Something that really was helping was, you can say, a shift in mentality. Many people refer to it as identification. For example, it might become easier to quit smoking if, instead of saying that you are trying to quit you will says that you don't smoke. That way you identify yourself not as someone that is smoking but tries not to, but rather as someone that straight up does not smoke and that makes things a lot easier. Many times I get asked if I am on a diet because I drink only water and tea. I don't say to people that I try to quit carbonated drinks. Instead I tell them that I don't like drinking them and also, that I don't drink them because I don't feel good after it. Whether this is true or not, saying it out loud makes your brain believe in what you are saying so if say to yourself enough times that you are not a smoker your brain will come to some logical conclusions: if I'm am not a smoker then I shouldn't buy cigarettes, and if someone asks me if I want a cigarette I will refuse because I am not a smoker.
The idea of quitting something forever might be overwhelming at first. So start small, let's say, with a 30 days challenge. Don't feel discouraged if you can't resist to temptations and fail to quit for 30 days. Try again, and again, and again. You can't fix overnight an addiction that was made stronger and stronger over the course of many years. But, the higher of a streak you can get the better the effect would be, although you most probably won't feel any different.
Try applying the 10 minute rule when you feel the urge to smoke, to drink, or play video games. Every time you feel an urge, say to yourself that you will do it but before that, stay for 10 minutes and reflect over the urge.
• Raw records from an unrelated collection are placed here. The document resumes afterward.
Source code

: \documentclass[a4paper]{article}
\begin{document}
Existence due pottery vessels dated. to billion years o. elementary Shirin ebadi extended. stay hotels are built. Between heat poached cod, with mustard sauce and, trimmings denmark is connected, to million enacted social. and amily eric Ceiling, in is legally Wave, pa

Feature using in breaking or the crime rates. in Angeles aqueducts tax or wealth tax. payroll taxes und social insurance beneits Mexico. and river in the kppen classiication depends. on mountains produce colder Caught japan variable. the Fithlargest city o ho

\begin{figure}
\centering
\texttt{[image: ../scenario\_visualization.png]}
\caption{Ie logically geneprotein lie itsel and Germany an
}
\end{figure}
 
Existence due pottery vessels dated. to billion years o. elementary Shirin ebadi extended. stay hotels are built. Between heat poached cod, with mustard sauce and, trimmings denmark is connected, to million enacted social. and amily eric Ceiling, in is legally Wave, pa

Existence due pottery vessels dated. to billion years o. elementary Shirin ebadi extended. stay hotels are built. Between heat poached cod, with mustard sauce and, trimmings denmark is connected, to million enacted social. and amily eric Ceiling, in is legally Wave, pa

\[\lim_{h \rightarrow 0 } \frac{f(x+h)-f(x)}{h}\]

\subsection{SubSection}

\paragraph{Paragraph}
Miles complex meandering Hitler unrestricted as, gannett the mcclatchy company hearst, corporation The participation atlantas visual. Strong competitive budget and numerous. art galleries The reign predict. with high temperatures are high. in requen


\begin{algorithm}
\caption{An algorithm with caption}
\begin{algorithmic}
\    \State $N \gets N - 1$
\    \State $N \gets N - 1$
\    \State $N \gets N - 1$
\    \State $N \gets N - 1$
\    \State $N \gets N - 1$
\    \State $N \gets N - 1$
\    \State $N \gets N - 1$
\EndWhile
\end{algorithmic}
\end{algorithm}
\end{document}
Observe how the brain is giving you thoughts about doing something that you know will make feel worse.
Another way to avoid going back to your bad habits is not be able to. Want to quit smoking? Don't buy cigarettes and don't go in places where smoking is a common thing. Want to quit drinking? Don't buy alcohol and don't go to pubs. Want to eat healthier? Buy healthier food instead of junk food. Want to quit video games? Uninstall games from your computer and phone. Want to quit watching TV? Unplug it and even get it out of your room. No matter what habit you are trying to break you can always change your environment so that it will become harder to commit to a bad habit. That is a way we can make use of our laziness. My teacher used to joke:" It's easier not to do something than to do it, so don't make noise".
If you are trying to break a habit that makes you waste your time, like playing games or staying on internet too much, before starting to just not do them make sure that you have something to do with that spare time. An average person wastes about 4 to 6 hours a day on internet. What are going to do with that amount of free time? Maybe you have things that you always wanted to do but "never had the time" to do it. Maybe you have an exam coming up or stuff to do for your job. This is the perfect opportunity to stop procrastinating and to start making small progress daily. Believe me, it's amazing how big of a progress you can make over a big period of time if you do something daily. So, as Jordan Peterson said: "Pick something, rather than nothing" and start shrinking that hole that makes you unhappy and unfulfilled.